In autumn 2017 the Pourvu Tour began, it went through La Cigale de Paris on 5 October 2017. Govrache and Clio were chosen to ensure the opening of the concerts. On 22 March 2018 Gauvain Sers performed for the first time on the stage of the Olympia.

In March 2018 the clip of Dans mes poches was produced by Biscuit Prod in the style of the comic strip, with drawings made by André Juillard.
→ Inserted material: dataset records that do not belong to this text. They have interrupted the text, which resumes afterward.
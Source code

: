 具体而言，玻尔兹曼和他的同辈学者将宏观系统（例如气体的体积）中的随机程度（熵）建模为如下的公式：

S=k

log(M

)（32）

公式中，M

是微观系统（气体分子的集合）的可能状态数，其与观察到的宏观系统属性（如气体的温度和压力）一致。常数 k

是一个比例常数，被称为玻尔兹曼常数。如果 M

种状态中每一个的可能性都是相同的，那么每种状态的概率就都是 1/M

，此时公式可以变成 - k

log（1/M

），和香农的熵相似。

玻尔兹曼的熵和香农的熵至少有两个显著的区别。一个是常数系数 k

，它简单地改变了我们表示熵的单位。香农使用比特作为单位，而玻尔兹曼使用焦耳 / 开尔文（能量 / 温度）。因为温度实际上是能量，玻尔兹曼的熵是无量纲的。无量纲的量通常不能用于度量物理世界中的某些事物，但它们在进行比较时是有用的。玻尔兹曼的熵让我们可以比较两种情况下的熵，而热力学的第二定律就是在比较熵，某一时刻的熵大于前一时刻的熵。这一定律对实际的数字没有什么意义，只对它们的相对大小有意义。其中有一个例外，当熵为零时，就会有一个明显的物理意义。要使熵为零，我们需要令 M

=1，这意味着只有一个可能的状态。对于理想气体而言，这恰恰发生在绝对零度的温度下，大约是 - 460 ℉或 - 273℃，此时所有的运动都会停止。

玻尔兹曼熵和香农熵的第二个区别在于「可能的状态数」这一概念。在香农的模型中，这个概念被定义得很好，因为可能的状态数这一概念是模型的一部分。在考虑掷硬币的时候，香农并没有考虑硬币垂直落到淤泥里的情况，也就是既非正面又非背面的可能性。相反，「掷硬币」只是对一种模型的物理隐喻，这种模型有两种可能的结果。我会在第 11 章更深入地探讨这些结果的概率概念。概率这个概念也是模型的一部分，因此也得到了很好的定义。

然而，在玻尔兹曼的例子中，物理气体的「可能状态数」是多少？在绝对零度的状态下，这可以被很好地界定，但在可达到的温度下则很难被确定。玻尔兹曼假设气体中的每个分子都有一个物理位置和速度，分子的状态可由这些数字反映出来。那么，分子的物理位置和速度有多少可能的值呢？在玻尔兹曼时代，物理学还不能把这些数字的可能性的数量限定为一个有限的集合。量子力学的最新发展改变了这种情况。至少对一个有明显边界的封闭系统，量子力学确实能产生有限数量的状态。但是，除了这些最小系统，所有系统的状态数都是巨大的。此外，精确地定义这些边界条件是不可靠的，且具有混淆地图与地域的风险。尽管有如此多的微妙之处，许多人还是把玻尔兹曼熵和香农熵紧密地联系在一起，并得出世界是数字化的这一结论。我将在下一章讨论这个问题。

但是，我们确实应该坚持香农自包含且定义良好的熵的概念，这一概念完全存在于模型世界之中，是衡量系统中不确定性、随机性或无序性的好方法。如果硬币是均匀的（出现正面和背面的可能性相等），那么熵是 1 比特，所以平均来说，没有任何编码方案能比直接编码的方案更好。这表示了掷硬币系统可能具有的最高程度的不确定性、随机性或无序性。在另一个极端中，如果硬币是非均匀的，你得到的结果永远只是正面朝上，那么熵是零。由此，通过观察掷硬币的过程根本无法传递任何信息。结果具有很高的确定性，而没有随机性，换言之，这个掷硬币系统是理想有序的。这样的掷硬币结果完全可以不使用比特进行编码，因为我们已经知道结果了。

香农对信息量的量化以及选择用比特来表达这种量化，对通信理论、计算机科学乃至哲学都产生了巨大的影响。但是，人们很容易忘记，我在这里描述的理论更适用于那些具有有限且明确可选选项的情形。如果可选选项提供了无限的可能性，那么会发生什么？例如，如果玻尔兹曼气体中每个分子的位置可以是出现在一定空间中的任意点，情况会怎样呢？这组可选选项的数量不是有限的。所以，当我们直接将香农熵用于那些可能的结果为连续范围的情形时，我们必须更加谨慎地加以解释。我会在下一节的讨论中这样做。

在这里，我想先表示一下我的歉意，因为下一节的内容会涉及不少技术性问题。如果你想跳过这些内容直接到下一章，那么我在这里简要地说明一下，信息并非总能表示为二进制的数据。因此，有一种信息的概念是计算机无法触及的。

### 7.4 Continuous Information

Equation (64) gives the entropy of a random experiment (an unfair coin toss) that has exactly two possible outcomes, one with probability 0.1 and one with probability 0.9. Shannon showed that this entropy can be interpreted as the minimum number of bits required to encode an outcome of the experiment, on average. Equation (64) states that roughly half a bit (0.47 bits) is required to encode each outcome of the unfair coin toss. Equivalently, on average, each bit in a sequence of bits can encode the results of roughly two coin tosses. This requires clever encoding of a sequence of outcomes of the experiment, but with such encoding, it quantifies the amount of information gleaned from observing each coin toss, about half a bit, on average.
On 1 March 2018 Gauvain Sers was the sponsor of the eighth Georges-Moustaki prize. In December 2018, Gauvain Sers was elected Limousin of the year 2018.

=== Les oubliés ===
In December 2018, Gauvain Sers released the song Les Oubliés which talks about rural areas and the “left behind” in today's French society which operates “at two speeds”. This song was inspired by the regrets and memories of a teacher from the school of Ponthoile in the Somme, which was closed in 2018. He made a documentary of it, broadcast in several parts on YouTube. The first part was released on 25 January 2019. From February to April, he made an acoustic tour in the “forgotten cities” of France, such as Tilloy-lès-Mofflaines, Ponthoile or Dun-le-Palestel. Gauvain Sers released in March 2019 a new title, Que restera-t-il de nous ?, written by author Michel Bussi. This ballad is also present in Bussi's book J'ai dû rêver trop fort, in the form of an extract before each chapter. His second album, entitled Les Oubliés, was released on 29 March 2019. It was certified gold in ten weeks and platinum in December 2019, which is equivalent to more than 100,000 sales. It was the 35th best-selling album in 2019.

=== À Samuel Paty ===
In October 2020, during the ceremony at the Place de la Sorbonne in tribute to Professor Samuel Paty, assassinated in Conflans-Sainte-Honorine, a poem by Gauvain Sers composed for the occasion was read.

==Discography==
===Albums===

| Title | Year | Peak positions |  |  | Certification |
| FRA | BEL (Wa) | SWI |
| Pourvu | 2017 | 1 | 7 | 31 | Platinum |
| Les oubliés | 2019 | 2 | 12 | 20 |  |
| Ta place dans ce monde | 2021 | 2 | 7 | — |  |

===Singles===
====As lead artist====

| Title | Year | Peak positions |  | Album |
| FRA | BEL (Wa) |
| "Pourvu" | 2016 | 103 | 28* (Ultratip) | Pourvu |
| "Dans mes poches" | 2017 | – | 30* (Ultratip) |

- Did not appear in the official Belgian Ultratop 50 charts, but rather in the bubbling under Ultratip charts.